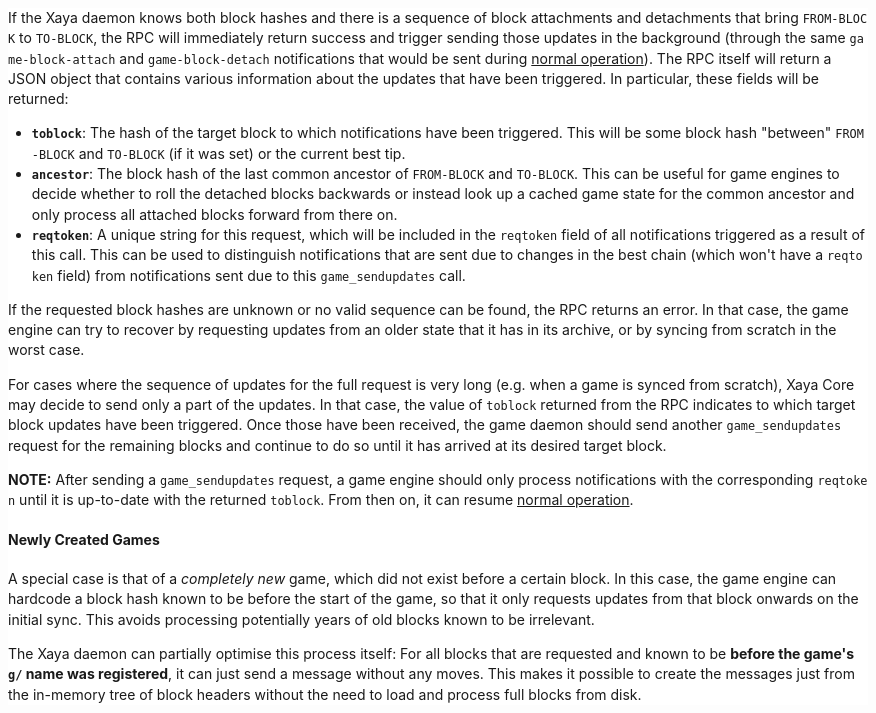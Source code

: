If the Xaya daemon knows both block hashes and there is a sequence of block
attachments and detachments that bring `FROM-BLOCK` to `TO-BLOCK`, the RPC will
immediately return success and trigger sending those updates
in the background (through the same `game-block-attach` and `game-block-detach`
notifications that would be sent during
[normal operation](#up-to-date-operation)).
The RPC itself will return a JSON object that contains various information
about the updates that have been triggered.  In particular, these fields
will be returned:

* **`toblock`**:  The hash of the target block to which notifications have
  been triggered.  This will be some block hash "between" `FROM-BLOCK` and
  `TO-BLOCK` (if it was set) or the current best tip.
* **`ancestor`**:  The block hash of the last common ancestor of `FROM-BLOCK`
  and `TO-BLOCK`.  This can be useful for game engines to decide whether to
  roll the detached blocks backwards or instead look up a cached game
  state for the common ancestor and only process all attached blocks
  forward from there on.
* **`reqtoken`**:  A unique string for this request, which will be included in
  the `reqtoken` field of all notifications triggered as a result of this call.
  This can be used to distinguish notifications that are sent due to changes
  in the best chain (which won't have a `reqtoken` field) from notifications
  sent due to this `game_sendupdates` call.

If the requested block hashes are
unknown or no valid sequence can be found, the RPC returns an error.  In that
case, the game engine can try to recover by requesting updates from an
older state that it has in its archive, or by syncing from scratch in the
worst case.

For cases where the sequence of updates for the full request is very long
(e.g. when a game is synced from scratch), Xaya Core may decide to send only
a part of the updates.  In that case, the value of `toblock` returned from
the RPC indicates to which target block updates have been triggered.  Once
those have been received, the game daemon should send another `game_sendupdates`
request for the remaining blocks and continue to do so until it has arrived
at its desired target block.

**NOTE:** After sending a `game_sendupdates` request, a game engine should only
process notifications with the corresponding `reqtoken` until it is up-to-date
with the returned `toblock`.  From then on, it can resume
[normal operation](#up-to-date-operation).

#### Newly Created Games

A special case is that of a *completely new* game, which did not
exist before a certain block.  In this case, the game engine can hardcode
a block hash known to be before the start of the game, so that it only
requests updates from that block onwards on the initial sync.  This avoids
processing potentially years of old blocks known to be irrelevant.

The Xaya daemon can partially optimise this process itself:
For all blocks that are requested and known to be **before the game's `g/` name
was registered**, it can just send a message without any moves.  This makes
it possible to create the messages just from the in-memory tree of block headers
without the need to load and process full blocks from disk.
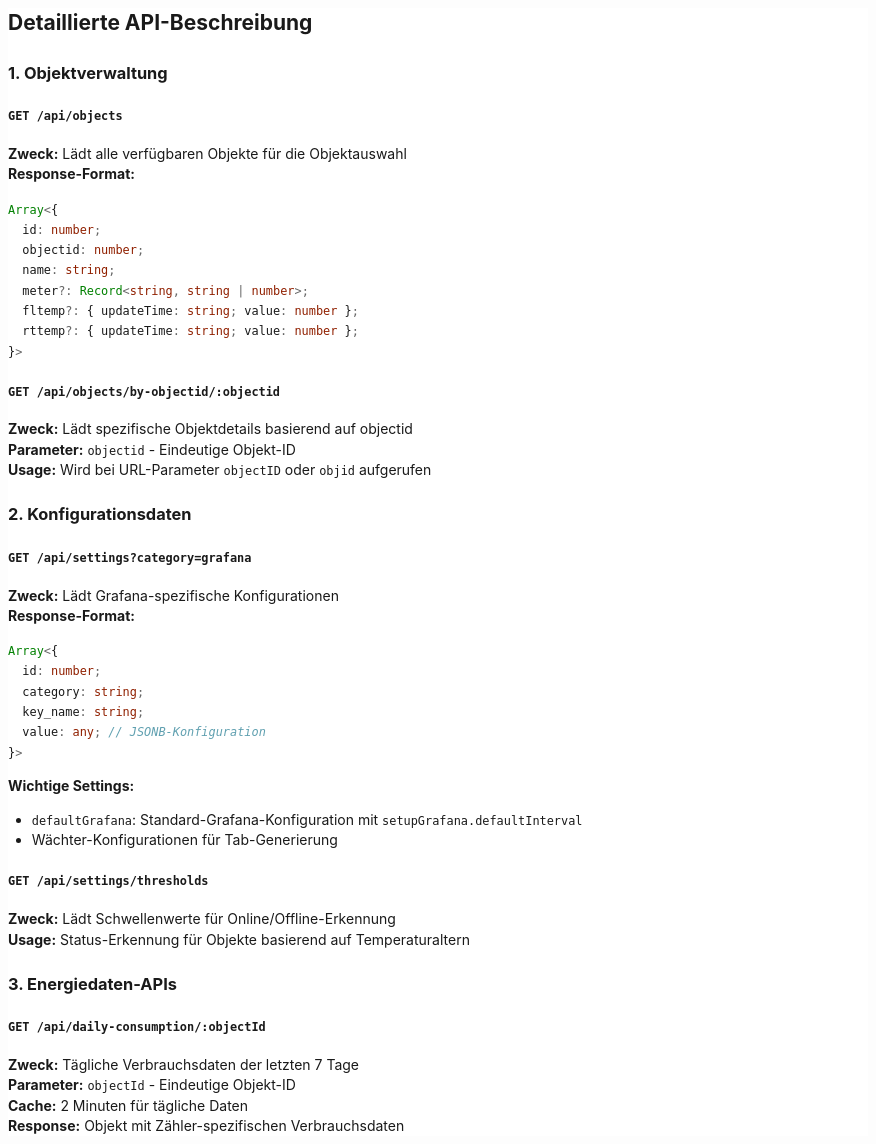 ## Detaillierte API-Beschreibung

### 1. Objektverwaltung

#### `GET /api/objects`
**Zweck:** Lädt alle verfügbaren Objekte für die Objektauswahl  
**Response-Format:**
```typescript
Array<{
  id: number;
  objectid: number;
  name: string;
  meter?: Record<string, string | number>;
  fltemp?: { updateTime: string; value: number };
  rttemp?: { updateTime: string; value: number };
}>
```

#### `GET /api/objects/by-objectid/:objectid`
**Zweck:** Lädt spezifische Objektdetails basierend auf objectid  
**Parameter:** `objectid` - Eindeutige Objekt-ID  
**Usage:** Wird bei URL-Parameter `objectID` oder `objid` aufgerufen

### 2. Konfigurationsdaten

#### `GET /api/settings?category=grafana`
**Zweck:** Lädt Grafana-spezifische Konfigurationen  
**Response-Format:**
```typescript
Array<{
  id: number;
  category: string;
  key_name: string;
  value: any; // JSONB-Konfiguration
}>
```
**Wichtige Settings:**
- `defaultGrafana`: Standard-Grafana-Konfiguration mit `setupGrafana.defaultInterval`
- Wächter-Konfigurationen für Tab-Generierung

#### `GET /api/settings/thresholds`
**Zweck:** Lädt Schwellenwerte für Online/Offline-Erkennung  
**Usage:** Status-Erkennung für Objekte basierend auf Temperaturaltern

### 3. Energiedaten-APIs

#### `GET /api/daily-consumption/:objectId`
**Zweck:** Tägliche Verbrauchsdaten der letzten 7 Tage  
**Parameter:** `objectId` - Eindeutige Objekt-ID  
**Cache:** 2 Minuten für tägliche Daten  
**Response:** Objekt mit Zähler-spezifischen Verbrauchsdaten
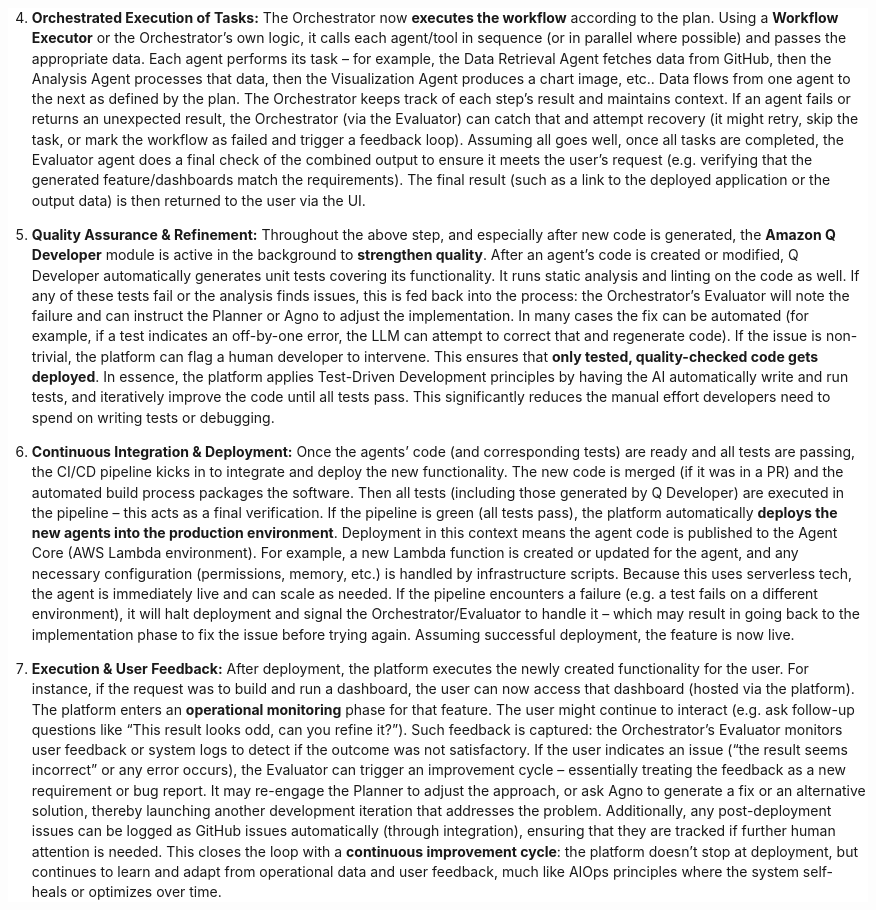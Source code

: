 4. **Orchestrated Execution of Tasks:** The Orchestrator now **executes the workflow** according to the plan. Using a **Workflow Executor** or the Orchestrator’s own logic, it calls each agent/tool in sequence (or in parallel where possible) and passes the appropriate data. Each agent performs its task – for example, the Data Retrieval Agent fetches data from GitHub, then the Analysis Agent processes that data, then the Visualization Agent produces a chart image, etc.. Data flows from one agent to the next as defined by the plan. The Orchestrator keeps track of each step’s result and maintains context. If an agent fails or returns an unexpected result, the Orchestrator (via the Evaluator) can catch that and attempt recovery (it might retry, skip the task, or mark the workflow as failed and trigger a feedback loop). Assuming all goes well, once all tasks are completed, the Evaluator agent does a final check of the combined output to ensure it meets the user’s request (e.g. verifying that the generated feature/dashboards match the requirements). The final result (such as a link to the deployed application or the output data) is then returned to the user via the UI.

5. **Quality Assurance & Refinement:** Throughout the above step, and especially after new code is generated, the **Amazon Q Developer** module is active in the background to **strengthen quality**. After an agent’s code is created or modified, Q Developer automatically generates unit tests covering its functionality. It runs static analysis and linting on the code as well. If any of these tests fail or the analysis finds issues, this is fed back into the process: the Orchestrator’s Evaluator will note the failure and can instruct the Planner or Agno to adjust the implementation. In many cases the fix can be automated (for example, if a test indicates an off-by-one error, the LLM can attempt to correct that and regenerate code). If the issue is non-trivial, the platform can flag a human developer to intervene. This ensures that **only tested, quality-checked code gets deployed**. In essence, the platform applies Test-Driven Development principles by having the AI automatically write and run tests, and iteratively improve the code until all tests pass. This significantly reduces the manual effort developers need to spend on writing tests or debugging.

6. **Continuous Integration & Deployment:** Once the agents’ code (and corresponding tests) are ready and all tests are passing, the CI/CD pipeline kicks in to integrate and deploy the new functionality. The new code is merged (if it was in a PR) and the automated build process packages the software. Then all tests (including those generated by Q Developer) are executed in the pipeline – this acts as a final verification. If the pipeline is green (all tests pass), the platform automatically **deploys the new agents into the production environment**. Deployment in this context means the agent code is published to the Agent Core (AWS Lambda environment). For example, a new Lambda function is created or updated for the agent, and any necessary configuration (permissions, memory, etc.) is handled by infrastructure scripts. Because this uses serverless tech, the agent is immediately live and can scale as needed. If the pipeline encounters a failure (e.g. a test fails on a different environment), it will halt deployment and signal the Orchestrator/Evaluator to handle it – which may result in going back to the implementation phase to fix the issue before trying again. Assuming successful deployment, the feature is now live.

7. **Execution & User Feedback:** After deployment, the platform executes the newly created functionality for the user. For instance, if the request was to build and run a dashboard, the user can now access that dashboard (hosted via the platform). The platform enters an **operational monitoring** phase for that feature. The user might continue to interact (e.g. ask follow-up questions like “This result looks odd, can you refine it?”). Such feedback is captured: the Orchestrator’s Evaluator monitors user feedback or system logs to detect if the outcome was not satisfactory. If the user indicates an issue (“the result seems incorrect” or any error occurs), the Evaluator can trigger an improvement cycle – essentially treating the feedback as a new requirement or bug report. It may re-engage the Planner to adjust the approach, or ask Agno to generate a fix or an alternative solution, thereby launching another development iteration that addresses the problem. Additionally, any post-deployment issues can be logged as GitHub issues automatically (through integration), ensuring that they are tracked if further human attention is needed. This closes the loop with a **continuous improvement cycle**: the platform doesn’t stop at deployment, but continues to learn and adapt from operational data and user feedback, much like AIOps principles where the system self-heals or optimizes over time.
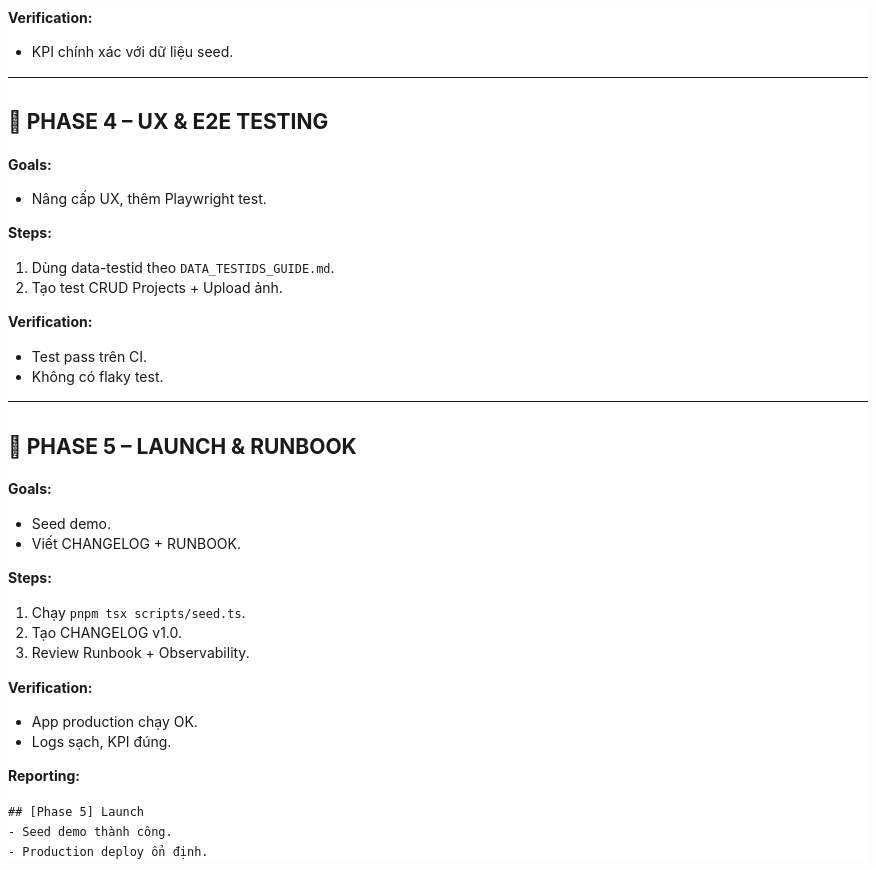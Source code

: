 **Verification:**
- KPI chính xác với dữ liệu seed.

---

## 🎨 PHASE 4 – UX & E2E TESTING

**Goals:**
- Nâng cấp UX, thêm Playwright test.

**Steps:**
1. Dùng data-testid theo `DATA_TESTIDS_GUIDE.md`.
2. Tạo test CRUD Projects + Upload ảnh.

**Verification:**
- Test pass trên CI.
- Không có flaky test.

---

## 🚀 PHASE 5 – LAUNCH & RUNBOOK

**Goals:**
- Seed demo.
- Viết CHANGELOG + RUNBOOK.

**Steps:**
1. Chạy `pnpm tsx scripts/seed.ts`.
2. Tạo CHANGELOG v1.0.
3. Review Runbook + Observability.

**Verification:**
- App production chạy OK.
- Logs sạch, KPI đúng.

**Reporting:**
```
## [Phase 5] Launch
- Seed demo thành công.
- Production deploy ổn định.
```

· · · ·

◆ **WORK REQUIRED**: Above are some records; quote exactly and only the lines that begin at the line containing "[normal operation](#up-to-date-operation)." and stop after the line containing "- Wächter-Konfigurationen für Tab-Generierung", leaving out the pictures.

◆ **EXPECTED OUTPUT**:
[normal operation](#up-to-date-operation).

#### Newly Created Games

A special case is that of a *completely new* game, which did not
exist before a certain block.  In this case, the game engine can hardcode
a block hash known to be before the start of the game, so that it only
requests updates from that block onwards on the initial sync.  This avoids
processing potentially years of old blocks known to be irrelevant.

The Xaya daemon can partially optimise this process itself:
For all blocks that are requested and known to be **before the game's `g/` name
was registered**, it can just send a message without any moves.  This makes
it possible to create the messages just from the in-memory tree of block headers
without the need to load and process full blocks from disk.
 ## Detaillierte API-Beschreibung

### 1. Objektverwaltung

#### `GET /api/objects`
**Zweck:** Lädt alle verfügbaren Objekte für die Objektauswahl  
**Response-Format:**
```typescript
Array<{
  id: number;
  objectid: number;
  name: string;
  meter?: Record<string, string | number>;
  fltemp?: { updateTime: string; value: number };
  rttemp?: { updateTime: string; value: number };
}>
```

#### `GET /api/objects/by-objectid/:objectid`
**Zweck:** Lädt spezifische Objektdetails basierend auf objectid  
**Parameter:** `objectid` - Eindeutige Objekt-ID  
**Usage:** Wird bei URL-Parameter `objectID` oder `objid` aufgerufen

### 2. Konfigurationsdaten

#### `GET /api/settings?category=grafana`
**Zweck:** Lädt Grafana-spezifische Konfigurationen  
**Response-Format:**
```typescript
Array<{
  id: number;
  category: string;
  key_name: string;
  value: any; // JSONB-Konfiguration
}>
```
**Wichtige Settings:**
- `defaultGrafana`: Standard-Grafana-Konfiguration mit `setupGrafana.defaultInterval`
- Wächter-Konfigurationen für Tab-Generierung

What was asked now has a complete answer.